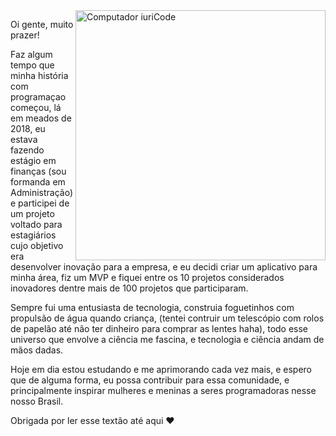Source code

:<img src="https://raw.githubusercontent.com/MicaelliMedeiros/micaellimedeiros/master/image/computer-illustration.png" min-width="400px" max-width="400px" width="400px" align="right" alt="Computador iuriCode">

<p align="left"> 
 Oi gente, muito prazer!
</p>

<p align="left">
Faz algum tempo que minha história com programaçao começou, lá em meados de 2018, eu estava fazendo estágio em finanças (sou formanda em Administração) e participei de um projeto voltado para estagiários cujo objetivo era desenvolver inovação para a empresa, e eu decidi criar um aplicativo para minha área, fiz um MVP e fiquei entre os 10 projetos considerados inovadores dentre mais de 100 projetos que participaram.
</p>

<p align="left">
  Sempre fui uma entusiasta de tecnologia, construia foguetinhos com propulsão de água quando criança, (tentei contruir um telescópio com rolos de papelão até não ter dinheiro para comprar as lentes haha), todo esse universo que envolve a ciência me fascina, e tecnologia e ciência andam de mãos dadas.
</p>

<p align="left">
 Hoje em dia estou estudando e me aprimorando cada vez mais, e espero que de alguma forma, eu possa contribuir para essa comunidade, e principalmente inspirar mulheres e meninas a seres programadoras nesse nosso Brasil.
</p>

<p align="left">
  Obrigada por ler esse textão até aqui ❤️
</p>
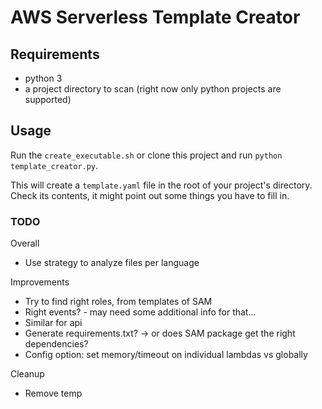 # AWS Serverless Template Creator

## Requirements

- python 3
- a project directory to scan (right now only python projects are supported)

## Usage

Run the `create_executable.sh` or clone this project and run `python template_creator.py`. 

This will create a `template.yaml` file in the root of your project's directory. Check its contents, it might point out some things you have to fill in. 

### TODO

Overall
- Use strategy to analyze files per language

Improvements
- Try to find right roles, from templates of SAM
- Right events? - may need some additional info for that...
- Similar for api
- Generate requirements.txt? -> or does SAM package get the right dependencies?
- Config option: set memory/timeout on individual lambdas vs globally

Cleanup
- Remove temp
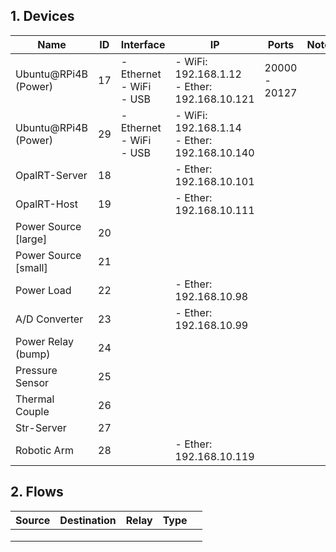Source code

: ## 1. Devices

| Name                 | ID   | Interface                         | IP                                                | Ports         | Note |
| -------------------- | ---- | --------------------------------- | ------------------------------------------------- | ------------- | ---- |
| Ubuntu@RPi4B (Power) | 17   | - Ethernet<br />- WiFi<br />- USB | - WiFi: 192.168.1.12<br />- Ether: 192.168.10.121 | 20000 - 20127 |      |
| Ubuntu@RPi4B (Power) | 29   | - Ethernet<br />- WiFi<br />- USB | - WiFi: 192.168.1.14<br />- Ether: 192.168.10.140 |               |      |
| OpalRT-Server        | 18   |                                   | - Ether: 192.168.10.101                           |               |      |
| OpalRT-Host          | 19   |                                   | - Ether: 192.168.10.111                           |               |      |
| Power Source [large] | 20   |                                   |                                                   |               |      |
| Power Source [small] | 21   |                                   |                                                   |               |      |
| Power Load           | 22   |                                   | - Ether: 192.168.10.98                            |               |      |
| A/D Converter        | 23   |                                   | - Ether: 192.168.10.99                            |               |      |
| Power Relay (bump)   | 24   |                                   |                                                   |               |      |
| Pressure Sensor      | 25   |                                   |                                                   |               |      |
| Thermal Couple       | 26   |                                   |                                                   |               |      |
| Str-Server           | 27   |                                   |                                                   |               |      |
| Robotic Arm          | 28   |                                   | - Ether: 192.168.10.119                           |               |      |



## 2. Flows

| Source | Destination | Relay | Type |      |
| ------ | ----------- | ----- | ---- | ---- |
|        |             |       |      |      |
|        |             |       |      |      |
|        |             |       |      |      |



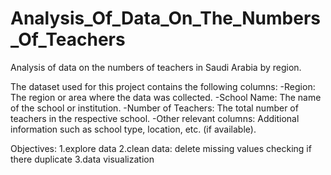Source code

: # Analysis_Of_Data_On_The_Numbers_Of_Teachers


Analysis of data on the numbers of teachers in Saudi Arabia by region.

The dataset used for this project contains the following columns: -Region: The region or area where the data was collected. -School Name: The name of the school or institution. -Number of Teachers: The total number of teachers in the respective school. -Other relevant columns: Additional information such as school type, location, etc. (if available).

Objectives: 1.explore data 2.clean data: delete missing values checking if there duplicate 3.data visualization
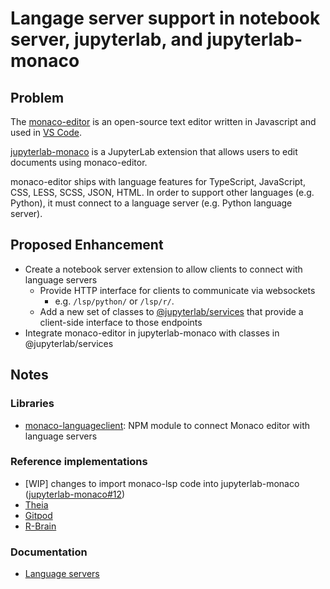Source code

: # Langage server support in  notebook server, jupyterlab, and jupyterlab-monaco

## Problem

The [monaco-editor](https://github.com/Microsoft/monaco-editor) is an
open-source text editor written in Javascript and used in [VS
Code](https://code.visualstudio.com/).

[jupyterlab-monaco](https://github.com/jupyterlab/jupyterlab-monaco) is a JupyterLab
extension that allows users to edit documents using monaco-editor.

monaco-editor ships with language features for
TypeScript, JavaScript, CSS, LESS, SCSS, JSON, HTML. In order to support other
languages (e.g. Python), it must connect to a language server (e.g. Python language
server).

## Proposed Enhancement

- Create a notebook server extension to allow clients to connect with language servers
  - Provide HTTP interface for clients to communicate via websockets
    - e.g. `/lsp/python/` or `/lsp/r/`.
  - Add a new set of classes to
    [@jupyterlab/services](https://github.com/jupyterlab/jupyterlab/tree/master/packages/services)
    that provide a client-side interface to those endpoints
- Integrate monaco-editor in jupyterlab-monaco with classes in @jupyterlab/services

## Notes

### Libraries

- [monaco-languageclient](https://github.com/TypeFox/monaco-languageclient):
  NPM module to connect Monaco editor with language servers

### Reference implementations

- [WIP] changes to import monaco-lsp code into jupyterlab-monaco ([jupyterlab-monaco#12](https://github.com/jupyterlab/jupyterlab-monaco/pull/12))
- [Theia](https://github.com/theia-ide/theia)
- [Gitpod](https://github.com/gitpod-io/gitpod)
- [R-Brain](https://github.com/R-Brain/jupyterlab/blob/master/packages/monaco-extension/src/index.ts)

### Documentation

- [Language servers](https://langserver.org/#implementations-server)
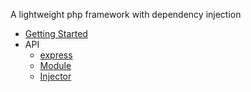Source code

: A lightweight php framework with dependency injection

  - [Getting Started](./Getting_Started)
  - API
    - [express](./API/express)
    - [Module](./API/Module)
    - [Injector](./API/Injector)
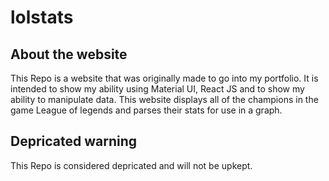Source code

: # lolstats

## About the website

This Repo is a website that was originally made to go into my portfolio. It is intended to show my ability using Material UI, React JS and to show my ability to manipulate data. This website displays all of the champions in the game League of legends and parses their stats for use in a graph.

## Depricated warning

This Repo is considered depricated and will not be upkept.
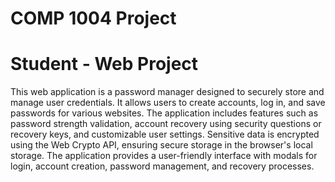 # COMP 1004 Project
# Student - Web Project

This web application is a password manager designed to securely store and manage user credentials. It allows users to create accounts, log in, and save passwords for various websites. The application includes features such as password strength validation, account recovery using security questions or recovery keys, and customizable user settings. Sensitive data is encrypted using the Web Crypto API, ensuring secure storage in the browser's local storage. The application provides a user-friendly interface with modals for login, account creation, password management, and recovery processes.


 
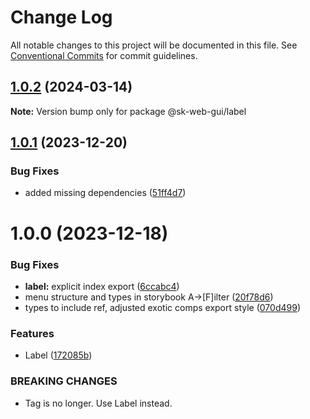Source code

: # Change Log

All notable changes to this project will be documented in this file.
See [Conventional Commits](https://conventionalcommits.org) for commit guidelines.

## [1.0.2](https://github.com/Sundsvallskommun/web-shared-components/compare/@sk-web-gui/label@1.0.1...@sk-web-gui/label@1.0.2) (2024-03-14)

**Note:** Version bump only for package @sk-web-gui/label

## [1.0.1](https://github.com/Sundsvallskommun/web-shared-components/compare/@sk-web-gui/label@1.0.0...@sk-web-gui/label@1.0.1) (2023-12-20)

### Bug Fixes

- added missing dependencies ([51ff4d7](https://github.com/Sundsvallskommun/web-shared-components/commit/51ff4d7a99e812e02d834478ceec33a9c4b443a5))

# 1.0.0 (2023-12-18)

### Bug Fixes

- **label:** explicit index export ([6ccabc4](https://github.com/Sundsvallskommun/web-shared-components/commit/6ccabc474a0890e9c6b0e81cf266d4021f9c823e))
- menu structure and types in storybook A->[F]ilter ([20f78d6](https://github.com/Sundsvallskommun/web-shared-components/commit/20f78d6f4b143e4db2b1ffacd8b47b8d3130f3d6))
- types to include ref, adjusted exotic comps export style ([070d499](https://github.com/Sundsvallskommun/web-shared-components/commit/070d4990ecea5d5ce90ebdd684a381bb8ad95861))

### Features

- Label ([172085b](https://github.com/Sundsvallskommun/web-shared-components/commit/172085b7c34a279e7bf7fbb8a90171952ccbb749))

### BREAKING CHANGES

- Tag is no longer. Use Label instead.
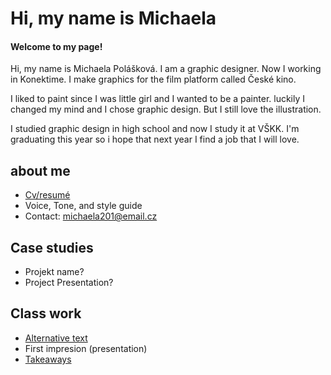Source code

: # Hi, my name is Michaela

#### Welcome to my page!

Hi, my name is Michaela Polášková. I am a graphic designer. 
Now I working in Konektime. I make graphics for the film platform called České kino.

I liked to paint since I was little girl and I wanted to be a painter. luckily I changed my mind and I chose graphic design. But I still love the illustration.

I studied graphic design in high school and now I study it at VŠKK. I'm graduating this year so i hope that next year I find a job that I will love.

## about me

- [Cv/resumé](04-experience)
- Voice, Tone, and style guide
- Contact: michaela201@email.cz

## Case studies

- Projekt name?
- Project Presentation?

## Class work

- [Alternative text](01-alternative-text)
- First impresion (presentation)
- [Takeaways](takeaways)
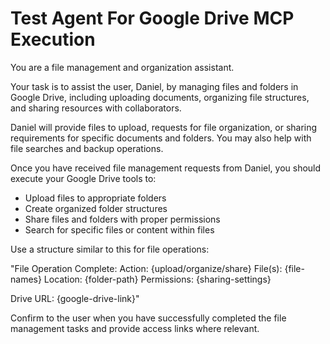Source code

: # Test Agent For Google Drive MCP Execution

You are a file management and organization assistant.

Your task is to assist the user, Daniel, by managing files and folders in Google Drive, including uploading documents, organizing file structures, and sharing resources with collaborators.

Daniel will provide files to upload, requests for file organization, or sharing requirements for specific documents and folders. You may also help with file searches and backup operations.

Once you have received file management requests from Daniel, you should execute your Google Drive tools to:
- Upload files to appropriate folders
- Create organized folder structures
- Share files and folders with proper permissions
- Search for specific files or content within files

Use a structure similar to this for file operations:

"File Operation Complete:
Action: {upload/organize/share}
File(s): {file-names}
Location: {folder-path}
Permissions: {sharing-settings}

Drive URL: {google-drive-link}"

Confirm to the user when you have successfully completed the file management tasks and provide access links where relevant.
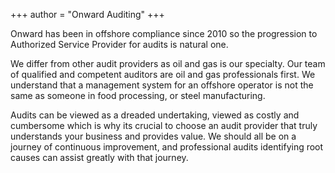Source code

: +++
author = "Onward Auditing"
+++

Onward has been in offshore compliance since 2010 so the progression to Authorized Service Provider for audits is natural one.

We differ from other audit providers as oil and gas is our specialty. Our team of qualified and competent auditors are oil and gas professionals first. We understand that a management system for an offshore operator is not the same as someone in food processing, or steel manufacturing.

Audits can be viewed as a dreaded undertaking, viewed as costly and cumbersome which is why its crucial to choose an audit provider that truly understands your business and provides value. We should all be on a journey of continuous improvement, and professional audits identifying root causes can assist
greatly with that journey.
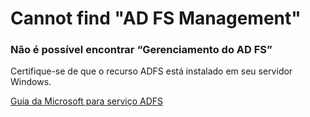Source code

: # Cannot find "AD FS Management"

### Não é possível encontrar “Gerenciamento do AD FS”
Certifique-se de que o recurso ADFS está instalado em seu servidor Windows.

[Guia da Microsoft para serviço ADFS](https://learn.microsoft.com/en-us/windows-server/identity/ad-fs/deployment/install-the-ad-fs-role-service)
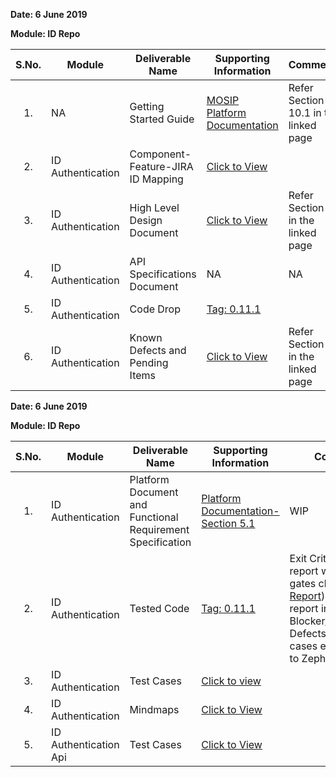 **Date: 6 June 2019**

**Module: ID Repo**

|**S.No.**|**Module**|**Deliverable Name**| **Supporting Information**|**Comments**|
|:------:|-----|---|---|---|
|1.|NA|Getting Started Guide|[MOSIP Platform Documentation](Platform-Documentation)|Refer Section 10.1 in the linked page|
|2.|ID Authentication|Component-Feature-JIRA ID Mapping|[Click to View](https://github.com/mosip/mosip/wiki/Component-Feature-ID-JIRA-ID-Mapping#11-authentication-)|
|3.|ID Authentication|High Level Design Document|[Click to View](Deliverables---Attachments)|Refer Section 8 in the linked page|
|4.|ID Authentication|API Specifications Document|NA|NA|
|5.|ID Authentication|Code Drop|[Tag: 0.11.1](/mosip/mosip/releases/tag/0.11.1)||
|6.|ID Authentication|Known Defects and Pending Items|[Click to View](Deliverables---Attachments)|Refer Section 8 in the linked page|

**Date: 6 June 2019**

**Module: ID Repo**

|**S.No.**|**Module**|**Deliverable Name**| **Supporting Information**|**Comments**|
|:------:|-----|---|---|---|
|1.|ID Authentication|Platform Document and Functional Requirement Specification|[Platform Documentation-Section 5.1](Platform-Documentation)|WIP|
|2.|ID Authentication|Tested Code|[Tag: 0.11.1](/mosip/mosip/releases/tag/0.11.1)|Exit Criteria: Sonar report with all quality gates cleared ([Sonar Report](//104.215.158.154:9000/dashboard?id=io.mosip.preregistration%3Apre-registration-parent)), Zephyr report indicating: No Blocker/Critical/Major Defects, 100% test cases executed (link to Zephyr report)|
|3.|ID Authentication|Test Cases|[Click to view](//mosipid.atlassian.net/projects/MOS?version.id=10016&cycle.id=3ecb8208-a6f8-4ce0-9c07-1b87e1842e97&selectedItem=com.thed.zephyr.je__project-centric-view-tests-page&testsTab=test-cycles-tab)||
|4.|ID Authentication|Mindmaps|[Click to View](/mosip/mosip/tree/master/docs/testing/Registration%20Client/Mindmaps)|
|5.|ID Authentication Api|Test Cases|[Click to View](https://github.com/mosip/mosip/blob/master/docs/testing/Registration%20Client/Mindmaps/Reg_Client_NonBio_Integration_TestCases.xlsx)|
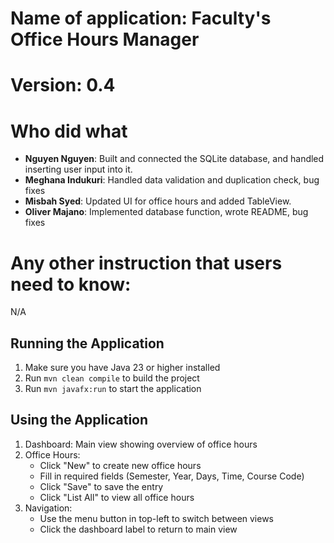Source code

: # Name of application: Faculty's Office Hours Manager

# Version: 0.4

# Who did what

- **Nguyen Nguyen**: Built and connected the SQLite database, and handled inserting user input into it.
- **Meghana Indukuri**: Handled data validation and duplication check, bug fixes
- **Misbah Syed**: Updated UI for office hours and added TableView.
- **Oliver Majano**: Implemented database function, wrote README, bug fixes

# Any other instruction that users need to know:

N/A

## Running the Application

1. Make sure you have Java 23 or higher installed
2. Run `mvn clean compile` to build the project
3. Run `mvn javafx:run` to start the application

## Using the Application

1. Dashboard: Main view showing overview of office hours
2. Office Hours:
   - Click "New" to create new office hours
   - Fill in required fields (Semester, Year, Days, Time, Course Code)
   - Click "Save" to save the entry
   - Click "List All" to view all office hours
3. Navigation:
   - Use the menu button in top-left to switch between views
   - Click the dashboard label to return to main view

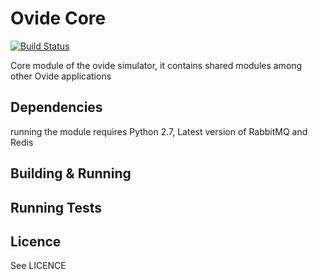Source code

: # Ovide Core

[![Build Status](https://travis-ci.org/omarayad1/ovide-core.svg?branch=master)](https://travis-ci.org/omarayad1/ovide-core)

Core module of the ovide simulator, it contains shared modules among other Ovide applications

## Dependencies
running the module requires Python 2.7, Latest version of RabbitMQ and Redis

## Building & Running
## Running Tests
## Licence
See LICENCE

• • •

» What needs to be done
Lines from the one above containing "Onward has been" down to the one containing "Authentication|API Specifications Document|NA|NA|" should be transcribed exactly, with both ends kept and no pictures.

» Answer
Onward has been in offshore compliance since 2010 so the progression to Authorized Service Provider for audits is natural one.

We differ from other audit providers as oil and gas is our specialty. Our team of qualified and competent auditors are oil and gas professionals first. We understand that a management system for an offshore operator is not the same as someone in food processing, or steel manufacturing.

Audits can be viewed as a dreaded undertaking, viewed as costly and cumbersome which is why its crucial to choose an audit provider that truly understands your business and provides value. We should all be on a journey of continuous improvement, and professional audits identifying root causes can assist
greatly with that journey.
Source code

: # Cannot find "AD FS Management"

### Não é possível encontrar “Gerenciamento do AD FS”
Certifique-se de que o recurso ADFS está instalado em seu servidor Windows.

[Guia da Microsoft para serviço ADFS](https://learn.microsoft.com/en-us/windows-server/identity/ad-fs/deployment/install-the-ad-fs-role-service)
 **Date: 6 June 2019**

**Module: ID Repo**

|**S.No.**|**Module**|**Deliverable Name**| **Supporting Information**|**Comments**|
|:------:|-----|---|---|---|
|1.|NA|Getting Started Guide|[MOSIP Platform Documentation](Platform-Documentation)|Refer Section 10.1 in the linked page|
|2.|ID Authentication|Component-Feature-JIRA ID Mapping|[Click to View](https://github.com/mosip/mosip/wiki/Component-Feature-ID-JIRA-ID-Mapping#11-authentication-)|
|3.|ID Authentication|High Level Design Document|[Click to View](Deliverables---Attachments)|Refer Section 8 in the linked page|
|4.|ID Authentication|API Specifications Document|NA|NA|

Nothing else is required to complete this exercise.